BEGIN LISTED ENTRIES

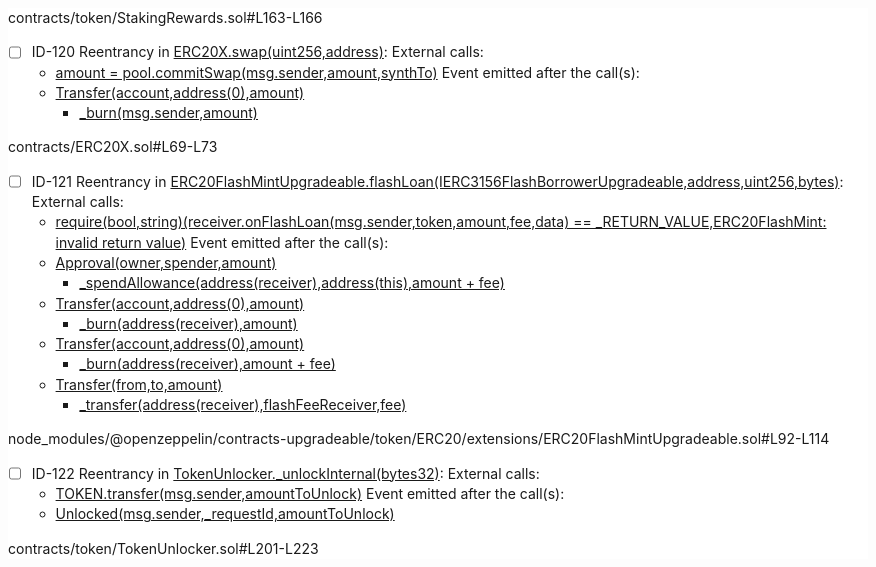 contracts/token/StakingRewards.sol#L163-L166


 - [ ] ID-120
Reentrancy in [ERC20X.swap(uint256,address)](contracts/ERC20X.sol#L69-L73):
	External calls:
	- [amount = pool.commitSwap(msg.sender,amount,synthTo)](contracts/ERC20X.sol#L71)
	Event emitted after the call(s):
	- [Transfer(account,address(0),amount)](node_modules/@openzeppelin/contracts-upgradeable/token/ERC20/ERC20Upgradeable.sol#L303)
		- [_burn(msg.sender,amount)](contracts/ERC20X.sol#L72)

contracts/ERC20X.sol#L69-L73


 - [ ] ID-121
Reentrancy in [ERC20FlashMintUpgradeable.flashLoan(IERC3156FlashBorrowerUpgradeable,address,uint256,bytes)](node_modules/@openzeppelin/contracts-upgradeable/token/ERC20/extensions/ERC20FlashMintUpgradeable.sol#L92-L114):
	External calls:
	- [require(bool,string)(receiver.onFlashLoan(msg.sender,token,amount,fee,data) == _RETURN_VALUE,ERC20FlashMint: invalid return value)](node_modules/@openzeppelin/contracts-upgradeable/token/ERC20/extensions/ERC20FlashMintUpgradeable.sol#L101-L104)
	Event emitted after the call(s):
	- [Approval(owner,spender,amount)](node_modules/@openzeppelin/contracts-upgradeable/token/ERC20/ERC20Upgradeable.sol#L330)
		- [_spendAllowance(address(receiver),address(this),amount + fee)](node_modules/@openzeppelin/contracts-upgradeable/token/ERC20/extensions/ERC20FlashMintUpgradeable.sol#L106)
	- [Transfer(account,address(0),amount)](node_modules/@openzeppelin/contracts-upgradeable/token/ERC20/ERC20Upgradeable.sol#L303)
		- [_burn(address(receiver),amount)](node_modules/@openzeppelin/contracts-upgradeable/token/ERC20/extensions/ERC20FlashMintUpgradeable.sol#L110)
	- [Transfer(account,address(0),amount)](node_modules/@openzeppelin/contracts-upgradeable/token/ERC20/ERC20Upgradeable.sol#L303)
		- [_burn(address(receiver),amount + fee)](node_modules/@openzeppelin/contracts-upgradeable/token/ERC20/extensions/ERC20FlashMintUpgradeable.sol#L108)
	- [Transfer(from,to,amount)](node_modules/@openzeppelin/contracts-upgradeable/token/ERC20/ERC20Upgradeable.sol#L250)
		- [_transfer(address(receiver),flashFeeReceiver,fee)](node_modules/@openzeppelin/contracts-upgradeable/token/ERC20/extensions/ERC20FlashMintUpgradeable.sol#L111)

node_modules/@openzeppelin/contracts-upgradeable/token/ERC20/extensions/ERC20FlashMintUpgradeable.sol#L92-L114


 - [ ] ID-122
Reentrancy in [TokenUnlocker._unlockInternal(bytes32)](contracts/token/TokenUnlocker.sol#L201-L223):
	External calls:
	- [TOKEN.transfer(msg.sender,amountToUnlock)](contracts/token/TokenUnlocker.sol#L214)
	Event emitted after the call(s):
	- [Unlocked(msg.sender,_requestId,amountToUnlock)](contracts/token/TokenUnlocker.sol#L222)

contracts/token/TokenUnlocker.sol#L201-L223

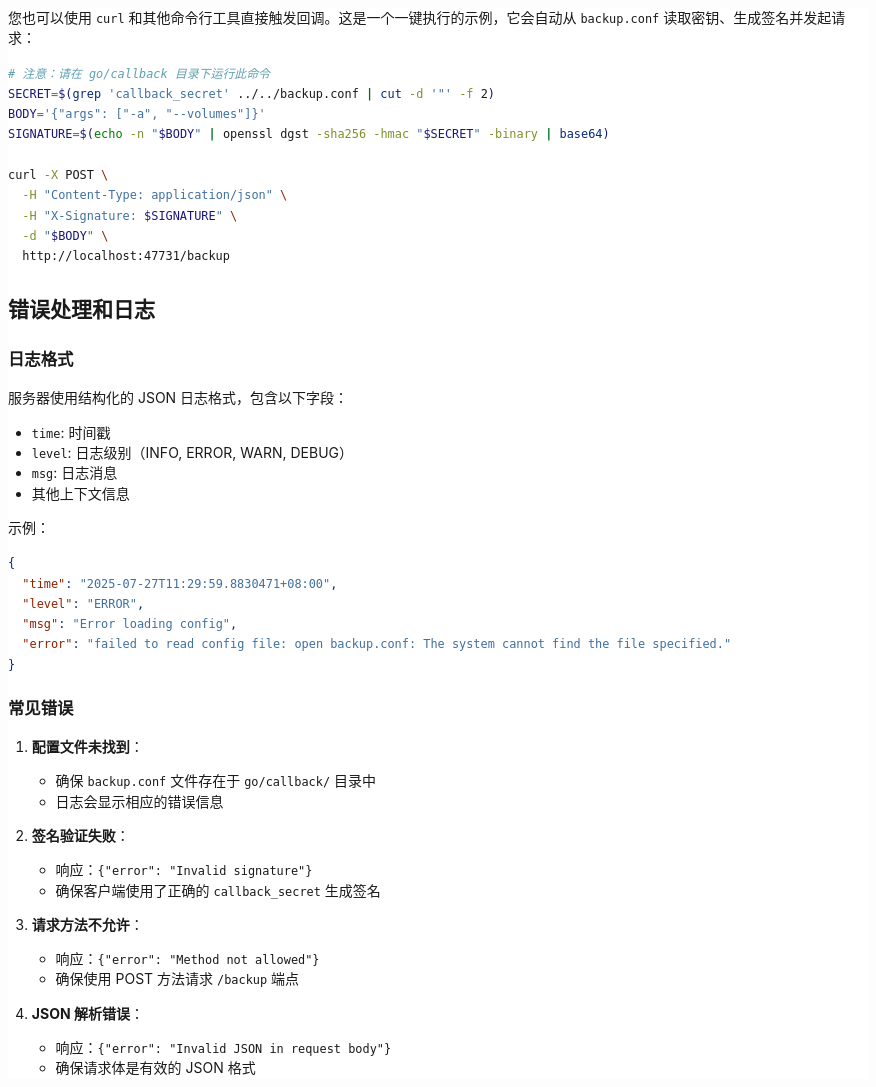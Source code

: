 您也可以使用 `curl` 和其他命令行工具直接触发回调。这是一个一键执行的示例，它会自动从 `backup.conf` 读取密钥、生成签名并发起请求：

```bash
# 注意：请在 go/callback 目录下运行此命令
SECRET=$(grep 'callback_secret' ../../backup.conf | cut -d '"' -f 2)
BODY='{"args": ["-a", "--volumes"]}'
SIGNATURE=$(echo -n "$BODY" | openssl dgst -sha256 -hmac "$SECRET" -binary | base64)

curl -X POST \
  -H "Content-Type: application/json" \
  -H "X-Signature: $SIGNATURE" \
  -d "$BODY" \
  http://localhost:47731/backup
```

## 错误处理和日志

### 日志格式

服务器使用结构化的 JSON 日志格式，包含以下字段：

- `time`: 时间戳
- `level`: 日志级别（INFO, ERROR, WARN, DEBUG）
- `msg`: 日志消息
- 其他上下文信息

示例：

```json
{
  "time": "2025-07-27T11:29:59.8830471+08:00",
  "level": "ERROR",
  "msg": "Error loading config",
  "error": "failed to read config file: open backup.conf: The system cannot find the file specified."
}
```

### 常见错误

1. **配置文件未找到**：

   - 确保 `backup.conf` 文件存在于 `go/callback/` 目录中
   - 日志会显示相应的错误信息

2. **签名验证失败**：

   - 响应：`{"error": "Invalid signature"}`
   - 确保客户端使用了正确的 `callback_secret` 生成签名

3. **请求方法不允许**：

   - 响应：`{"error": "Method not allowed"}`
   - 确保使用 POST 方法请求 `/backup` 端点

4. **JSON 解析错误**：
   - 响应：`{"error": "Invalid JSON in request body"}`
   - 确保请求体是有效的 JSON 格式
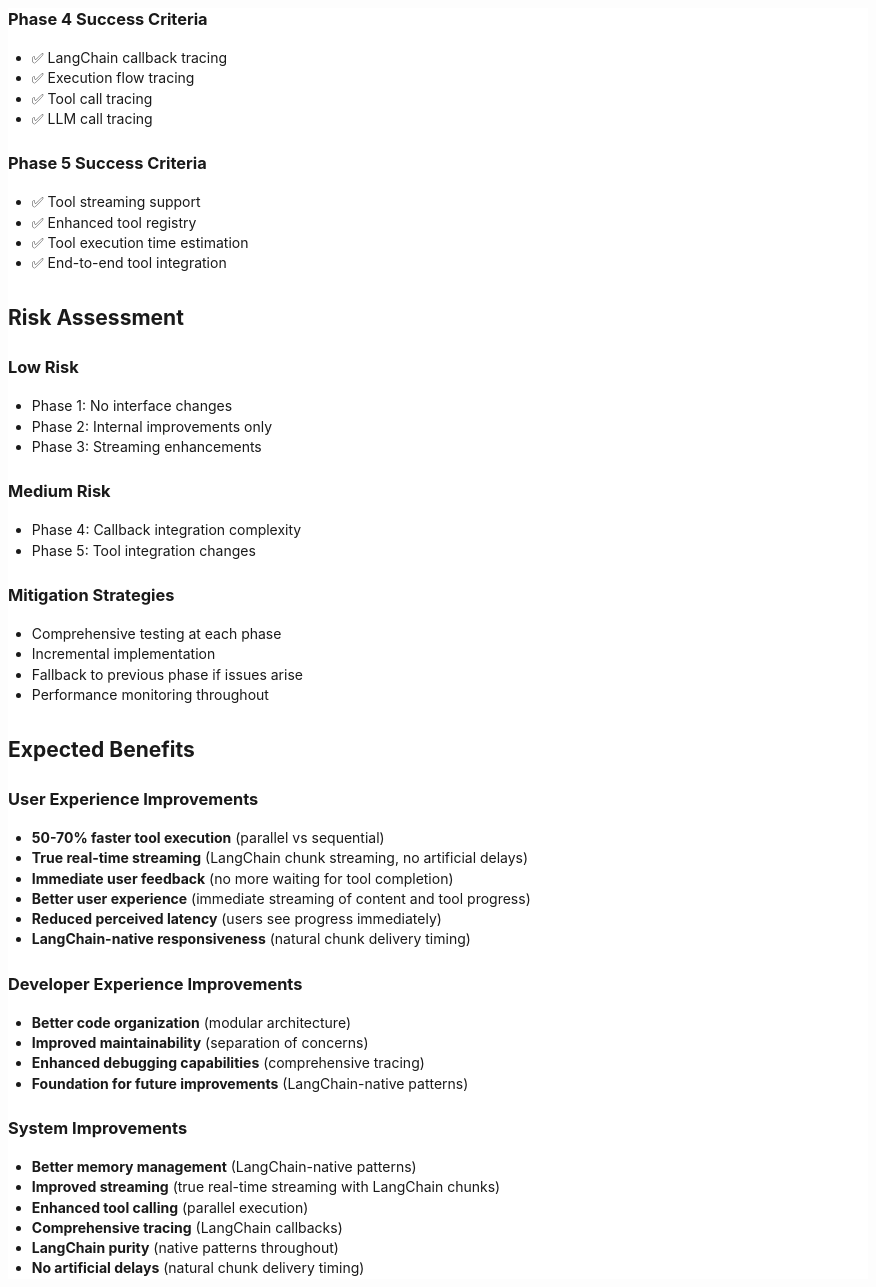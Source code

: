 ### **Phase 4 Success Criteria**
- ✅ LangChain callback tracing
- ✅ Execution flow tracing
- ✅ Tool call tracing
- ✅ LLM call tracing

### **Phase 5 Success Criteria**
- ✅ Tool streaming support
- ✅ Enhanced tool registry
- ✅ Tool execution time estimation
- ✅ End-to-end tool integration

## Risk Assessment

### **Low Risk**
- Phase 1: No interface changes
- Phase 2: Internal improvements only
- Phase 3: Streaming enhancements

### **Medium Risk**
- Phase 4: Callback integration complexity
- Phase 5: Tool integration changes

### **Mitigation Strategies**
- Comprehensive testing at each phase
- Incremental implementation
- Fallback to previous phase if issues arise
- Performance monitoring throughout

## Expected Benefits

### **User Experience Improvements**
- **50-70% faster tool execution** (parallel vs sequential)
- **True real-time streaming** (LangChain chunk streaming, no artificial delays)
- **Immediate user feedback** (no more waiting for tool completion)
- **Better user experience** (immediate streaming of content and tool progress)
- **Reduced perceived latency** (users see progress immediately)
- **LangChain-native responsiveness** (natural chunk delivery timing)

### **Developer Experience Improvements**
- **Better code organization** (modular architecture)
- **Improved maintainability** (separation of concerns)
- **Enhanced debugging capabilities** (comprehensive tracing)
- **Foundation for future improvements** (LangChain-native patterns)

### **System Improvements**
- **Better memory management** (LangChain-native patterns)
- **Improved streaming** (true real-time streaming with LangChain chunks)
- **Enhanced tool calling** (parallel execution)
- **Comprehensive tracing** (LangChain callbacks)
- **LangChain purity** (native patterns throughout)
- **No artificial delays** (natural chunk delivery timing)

END LISTED ENTRIES

**WHAT THIS TASK INVOLVES:** Determine how many lines in the records contain "tracing", and reply with the number only.

**EXERCISE SOLUTION:** 6